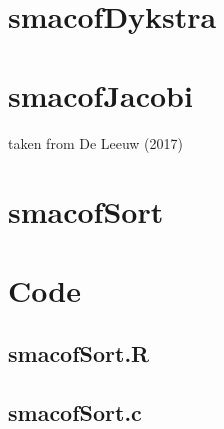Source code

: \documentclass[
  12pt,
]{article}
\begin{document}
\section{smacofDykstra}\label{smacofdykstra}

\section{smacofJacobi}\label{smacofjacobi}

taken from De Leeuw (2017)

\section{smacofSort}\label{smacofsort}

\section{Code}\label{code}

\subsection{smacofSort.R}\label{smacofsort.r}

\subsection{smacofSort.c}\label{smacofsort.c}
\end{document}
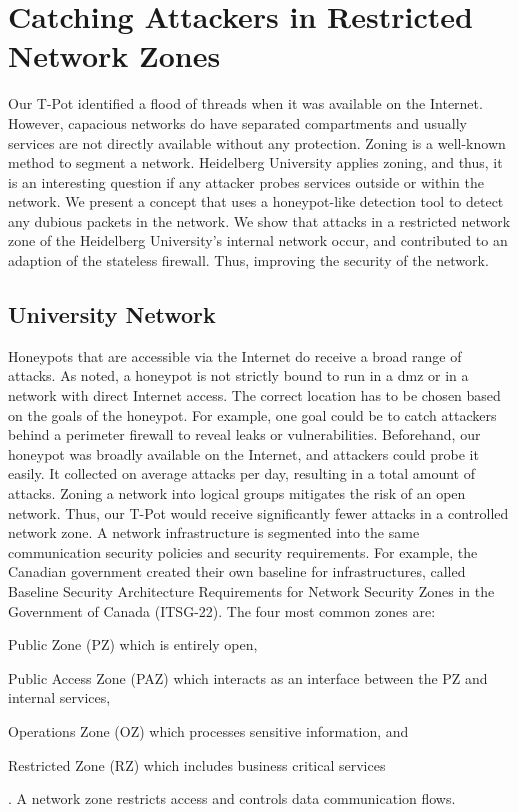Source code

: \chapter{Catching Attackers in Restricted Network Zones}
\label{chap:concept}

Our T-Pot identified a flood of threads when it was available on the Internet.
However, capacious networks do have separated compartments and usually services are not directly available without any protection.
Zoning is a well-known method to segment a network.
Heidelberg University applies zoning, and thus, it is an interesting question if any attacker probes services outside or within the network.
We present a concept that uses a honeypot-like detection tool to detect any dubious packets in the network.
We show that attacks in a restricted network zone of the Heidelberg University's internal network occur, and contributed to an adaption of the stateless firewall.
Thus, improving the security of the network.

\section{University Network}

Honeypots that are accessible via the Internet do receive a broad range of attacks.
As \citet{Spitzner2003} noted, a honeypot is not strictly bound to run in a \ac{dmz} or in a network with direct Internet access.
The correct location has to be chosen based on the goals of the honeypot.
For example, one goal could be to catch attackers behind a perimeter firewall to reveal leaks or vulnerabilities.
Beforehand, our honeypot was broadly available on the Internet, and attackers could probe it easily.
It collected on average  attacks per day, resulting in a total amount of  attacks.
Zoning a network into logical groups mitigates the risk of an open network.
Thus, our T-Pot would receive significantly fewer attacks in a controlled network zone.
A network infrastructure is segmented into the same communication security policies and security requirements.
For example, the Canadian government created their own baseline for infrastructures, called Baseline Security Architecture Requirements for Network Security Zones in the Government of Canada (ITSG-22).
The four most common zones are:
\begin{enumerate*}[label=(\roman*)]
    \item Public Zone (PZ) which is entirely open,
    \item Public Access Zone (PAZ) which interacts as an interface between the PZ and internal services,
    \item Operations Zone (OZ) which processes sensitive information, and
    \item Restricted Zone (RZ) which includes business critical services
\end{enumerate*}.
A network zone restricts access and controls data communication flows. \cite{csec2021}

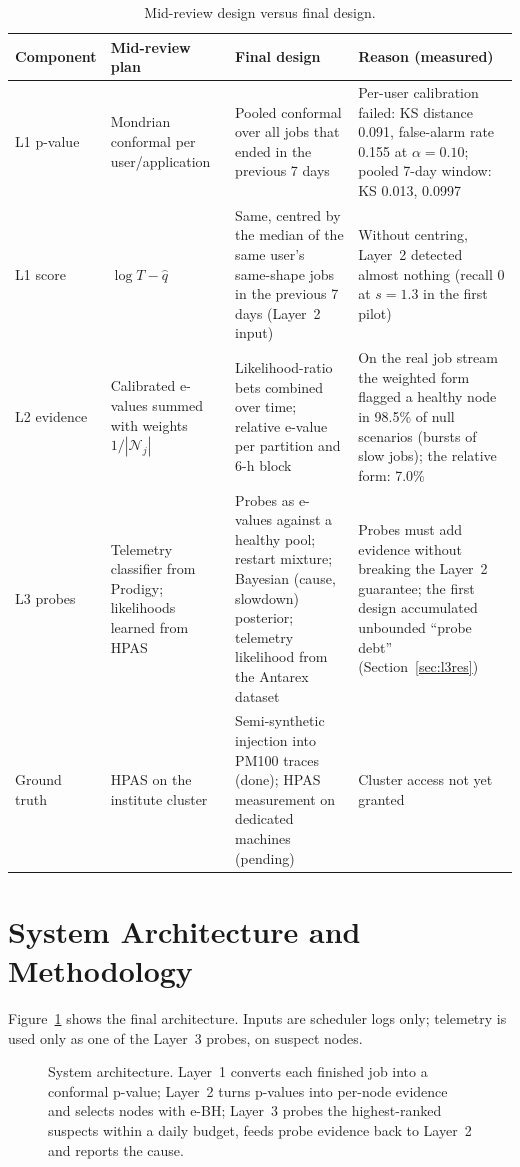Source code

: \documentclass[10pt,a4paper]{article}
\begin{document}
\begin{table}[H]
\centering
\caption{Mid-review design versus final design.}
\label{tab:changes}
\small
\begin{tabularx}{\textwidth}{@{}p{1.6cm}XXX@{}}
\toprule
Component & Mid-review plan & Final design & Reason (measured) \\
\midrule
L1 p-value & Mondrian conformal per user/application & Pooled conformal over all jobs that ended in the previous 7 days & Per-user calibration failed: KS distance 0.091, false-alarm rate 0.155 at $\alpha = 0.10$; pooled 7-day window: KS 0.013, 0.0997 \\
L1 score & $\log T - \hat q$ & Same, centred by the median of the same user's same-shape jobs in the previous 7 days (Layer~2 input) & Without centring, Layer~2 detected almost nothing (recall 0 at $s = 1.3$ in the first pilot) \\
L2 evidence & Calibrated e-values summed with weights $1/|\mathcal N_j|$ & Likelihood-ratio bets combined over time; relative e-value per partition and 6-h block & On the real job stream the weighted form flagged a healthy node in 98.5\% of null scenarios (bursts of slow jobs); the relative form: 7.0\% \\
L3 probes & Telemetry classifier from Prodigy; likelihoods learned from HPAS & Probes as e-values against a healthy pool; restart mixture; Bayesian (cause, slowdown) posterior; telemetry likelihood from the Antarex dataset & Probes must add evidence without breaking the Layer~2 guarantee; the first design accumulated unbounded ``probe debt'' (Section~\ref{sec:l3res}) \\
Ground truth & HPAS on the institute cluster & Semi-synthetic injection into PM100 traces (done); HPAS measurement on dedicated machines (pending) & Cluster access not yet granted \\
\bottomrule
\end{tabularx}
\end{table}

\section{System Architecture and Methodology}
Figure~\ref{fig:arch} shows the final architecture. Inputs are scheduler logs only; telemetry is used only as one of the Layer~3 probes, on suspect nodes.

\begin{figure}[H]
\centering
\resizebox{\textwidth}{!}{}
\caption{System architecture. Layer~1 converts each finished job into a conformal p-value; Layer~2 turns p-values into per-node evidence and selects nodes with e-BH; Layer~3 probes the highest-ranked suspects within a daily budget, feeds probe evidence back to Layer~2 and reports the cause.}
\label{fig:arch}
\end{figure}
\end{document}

* * *

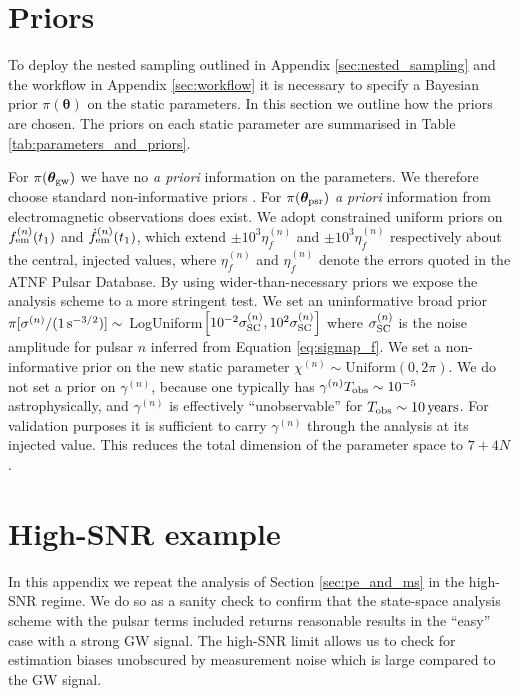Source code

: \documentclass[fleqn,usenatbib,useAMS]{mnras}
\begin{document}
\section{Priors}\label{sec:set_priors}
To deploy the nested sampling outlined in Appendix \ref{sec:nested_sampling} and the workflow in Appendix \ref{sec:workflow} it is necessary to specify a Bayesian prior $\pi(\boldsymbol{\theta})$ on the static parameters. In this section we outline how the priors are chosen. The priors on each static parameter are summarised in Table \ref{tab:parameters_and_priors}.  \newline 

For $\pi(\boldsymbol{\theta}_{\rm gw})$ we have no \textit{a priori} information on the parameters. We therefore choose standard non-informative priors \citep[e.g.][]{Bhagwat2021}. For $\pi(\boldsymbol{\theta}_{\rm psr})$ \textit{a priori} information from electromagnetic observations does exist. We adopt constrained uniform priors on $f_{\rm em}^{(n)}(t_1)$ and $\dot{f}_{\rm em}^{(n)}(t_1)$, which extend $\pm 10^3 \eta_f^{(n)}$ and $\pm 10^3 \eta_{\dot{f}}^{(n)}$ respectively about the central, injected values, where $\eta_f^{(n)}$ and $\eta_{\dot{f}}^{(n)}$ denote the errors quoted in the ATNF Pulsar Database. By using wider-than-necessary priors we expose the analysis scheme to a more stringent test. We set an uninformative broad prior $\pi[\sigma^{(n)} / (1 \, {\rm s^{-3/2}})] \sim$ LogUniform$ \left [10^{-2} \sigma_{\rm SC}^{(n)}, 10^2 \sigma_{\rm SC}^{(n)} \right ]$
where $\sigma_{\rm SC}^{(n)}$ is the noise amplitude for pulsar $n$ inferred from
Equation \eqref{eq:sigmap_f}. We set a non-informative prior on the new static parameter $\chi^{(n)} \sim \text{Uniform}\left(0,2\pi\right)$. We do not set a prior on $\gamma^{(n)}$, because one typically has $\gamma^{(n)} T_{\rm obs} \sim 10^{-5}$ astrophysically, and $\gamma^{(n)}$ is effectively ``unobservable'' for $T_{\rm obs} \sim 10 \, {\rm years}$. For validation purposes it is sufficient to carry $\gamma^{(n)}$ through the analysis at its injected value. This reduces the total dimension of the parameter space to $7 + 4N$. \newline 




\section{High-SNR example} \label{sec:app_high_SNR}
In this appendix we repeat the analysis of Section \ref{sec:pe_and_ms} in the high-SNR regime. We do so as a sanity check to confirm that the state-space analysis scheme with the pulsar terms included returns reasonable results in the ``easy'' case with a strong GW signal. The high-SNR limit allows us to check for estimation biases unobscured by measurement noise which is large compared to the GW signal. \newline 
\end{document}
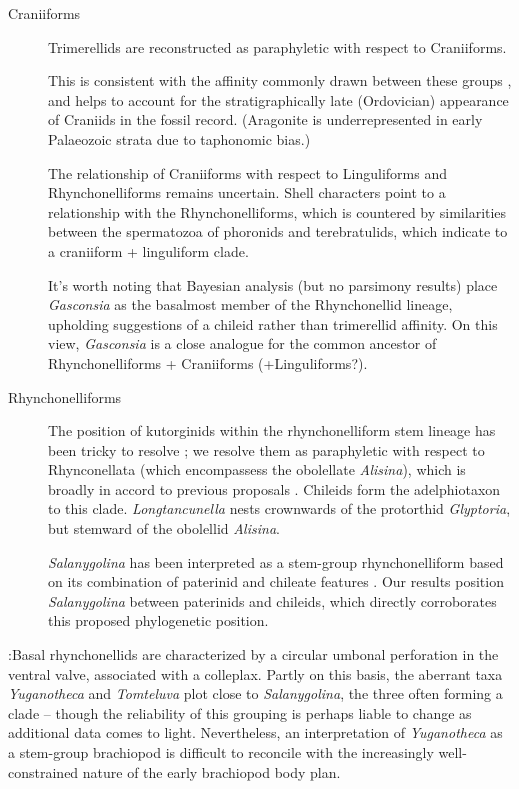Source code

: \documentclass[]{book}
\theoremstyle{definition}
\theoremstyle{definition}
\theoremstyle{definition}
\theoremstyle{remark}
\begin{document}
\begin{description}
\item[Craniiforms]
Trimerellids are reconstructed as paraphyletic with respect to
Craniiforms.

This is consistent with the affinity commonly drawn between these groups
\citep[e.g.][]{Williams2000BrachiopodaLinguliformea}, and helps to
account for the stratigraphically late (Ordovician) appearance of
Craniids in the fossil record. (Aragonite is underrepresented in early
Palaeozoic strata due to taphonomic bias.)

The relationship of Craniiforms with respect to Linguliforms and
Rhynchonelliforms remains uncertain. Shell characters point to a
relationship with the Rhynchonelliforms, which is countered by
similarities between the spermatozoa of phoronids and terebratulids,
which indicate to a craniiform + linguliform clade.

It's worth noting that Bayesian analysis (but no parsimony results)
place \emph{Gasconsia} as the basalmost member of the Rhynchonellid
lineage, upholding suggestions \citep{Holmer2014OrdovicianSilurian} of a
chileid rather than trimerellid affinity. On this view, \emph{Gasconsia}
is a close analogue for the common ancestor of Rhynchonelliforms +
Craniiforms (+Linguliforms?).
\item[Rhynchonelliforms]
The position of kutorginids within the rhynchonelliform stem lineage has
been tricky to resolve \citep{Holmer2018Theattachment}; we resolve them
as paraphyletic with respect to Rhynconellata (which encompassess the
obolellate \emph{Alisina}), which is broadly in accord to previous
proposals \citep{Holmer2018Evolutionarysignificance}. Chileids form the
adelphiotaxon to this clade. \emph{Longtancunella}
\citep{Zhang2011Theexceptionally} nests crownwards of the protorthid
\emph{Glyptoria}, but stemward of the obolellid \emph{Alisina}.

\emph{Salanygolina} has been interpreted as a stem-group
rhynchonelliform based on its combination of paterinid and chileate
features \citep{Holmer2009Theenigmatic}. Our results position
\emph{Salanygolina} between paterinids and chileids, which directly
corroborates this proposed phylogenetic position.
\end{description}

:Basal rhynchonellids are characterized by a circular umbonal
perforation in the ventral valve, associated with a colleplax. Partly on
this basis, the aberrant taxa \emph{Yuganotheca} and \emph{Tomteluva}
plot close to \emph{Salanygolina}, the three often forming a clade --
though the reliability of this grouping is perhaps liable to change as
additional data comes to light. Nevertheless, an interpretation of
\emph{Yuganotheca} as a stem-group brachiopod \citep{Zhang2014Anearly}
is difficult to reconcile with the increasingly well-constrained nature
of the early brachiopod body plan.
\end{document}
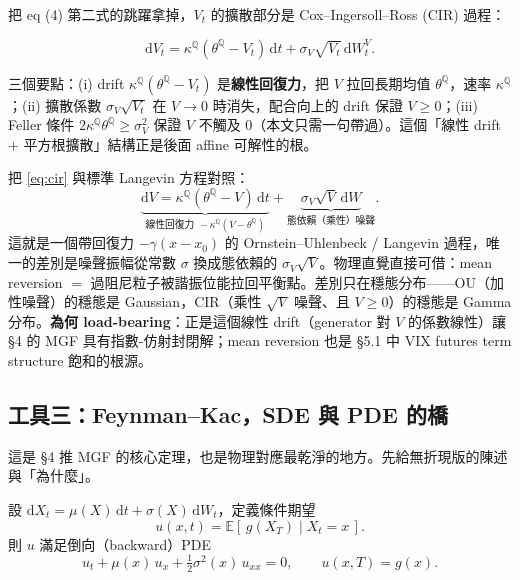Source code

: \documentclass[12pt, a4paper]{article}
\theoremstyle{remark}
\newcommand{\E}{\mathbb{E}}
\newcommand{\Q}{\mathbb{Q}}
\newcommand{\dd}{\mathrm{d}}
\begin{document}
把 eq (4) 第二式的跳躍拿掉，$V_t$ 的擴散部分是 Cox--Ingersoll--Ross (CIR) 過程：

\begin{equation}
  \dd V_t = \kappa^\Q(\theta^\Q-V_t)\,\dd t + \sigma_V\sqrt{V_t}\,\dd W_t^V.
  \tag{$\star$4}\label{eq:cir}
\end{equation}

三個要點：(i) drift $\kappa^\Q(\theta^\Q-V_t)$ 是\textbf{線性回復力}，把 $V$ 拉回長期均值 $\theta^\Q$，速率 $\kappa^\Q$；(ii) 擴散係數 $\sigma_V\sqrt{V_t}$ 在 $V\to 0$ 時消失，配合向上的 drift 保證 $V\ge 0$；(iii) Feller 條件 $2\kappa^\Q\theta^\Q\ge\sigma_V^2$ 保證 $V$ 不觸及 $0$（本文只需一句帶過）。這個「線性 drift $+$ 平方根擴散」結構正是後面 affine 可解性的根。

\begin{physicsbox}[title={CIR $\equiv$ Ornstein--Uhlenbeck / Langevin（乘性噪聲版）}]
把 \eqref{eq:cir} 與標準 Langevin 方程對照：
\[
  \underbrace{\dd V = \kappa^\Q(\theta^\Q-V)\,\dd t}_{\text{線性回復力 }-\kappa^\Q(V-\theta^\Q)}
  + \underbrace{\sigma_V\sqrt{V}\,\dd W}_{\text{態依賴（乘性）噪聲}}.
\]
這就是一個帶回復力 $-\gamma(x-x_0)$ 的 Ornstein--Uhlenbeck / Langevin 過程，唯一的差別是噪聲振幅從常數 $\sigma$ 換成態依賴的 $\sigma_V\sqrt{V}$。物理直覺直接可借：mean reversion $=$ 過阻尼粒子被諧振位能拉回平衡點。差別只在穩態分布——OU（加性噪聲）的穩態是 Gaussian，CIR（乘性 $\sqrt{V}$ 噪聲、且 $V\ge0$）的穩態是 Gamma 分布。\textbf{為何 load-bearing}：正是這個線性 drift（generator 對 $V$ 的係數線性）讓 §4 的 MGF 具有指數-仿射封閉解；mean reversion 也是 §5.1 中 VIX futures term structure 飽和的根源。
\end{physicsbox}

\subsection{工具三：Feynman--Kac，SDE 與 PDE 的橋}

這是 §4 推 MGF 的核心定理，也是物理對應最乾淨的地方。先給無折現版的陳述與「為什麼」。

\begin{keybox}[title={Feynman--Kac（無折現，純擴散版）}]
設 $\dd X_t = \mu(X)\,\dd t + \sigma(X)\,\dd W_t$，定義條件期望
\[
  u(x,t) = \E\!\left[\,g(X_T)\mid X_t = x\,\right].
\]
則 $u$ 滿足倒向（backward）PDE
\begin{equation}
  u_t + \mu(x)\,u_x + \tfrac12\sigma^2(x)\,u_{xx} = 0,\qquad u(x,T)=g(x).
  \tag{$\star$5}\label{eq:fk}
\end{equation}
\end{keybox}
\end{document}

→ **WHAT TO WORK ON**
Every line that contains the string "available" should be copied from the entries.

→ **YOUR SOLUTION**
Our T-Pot identified a flood of threads when it was available on the Internet.
However, capacious networks do have separated compartments and usually services are not directly available without any protection.
Beforehand, our honeypot was broadly available on the Internet, and attackers could probe it easily.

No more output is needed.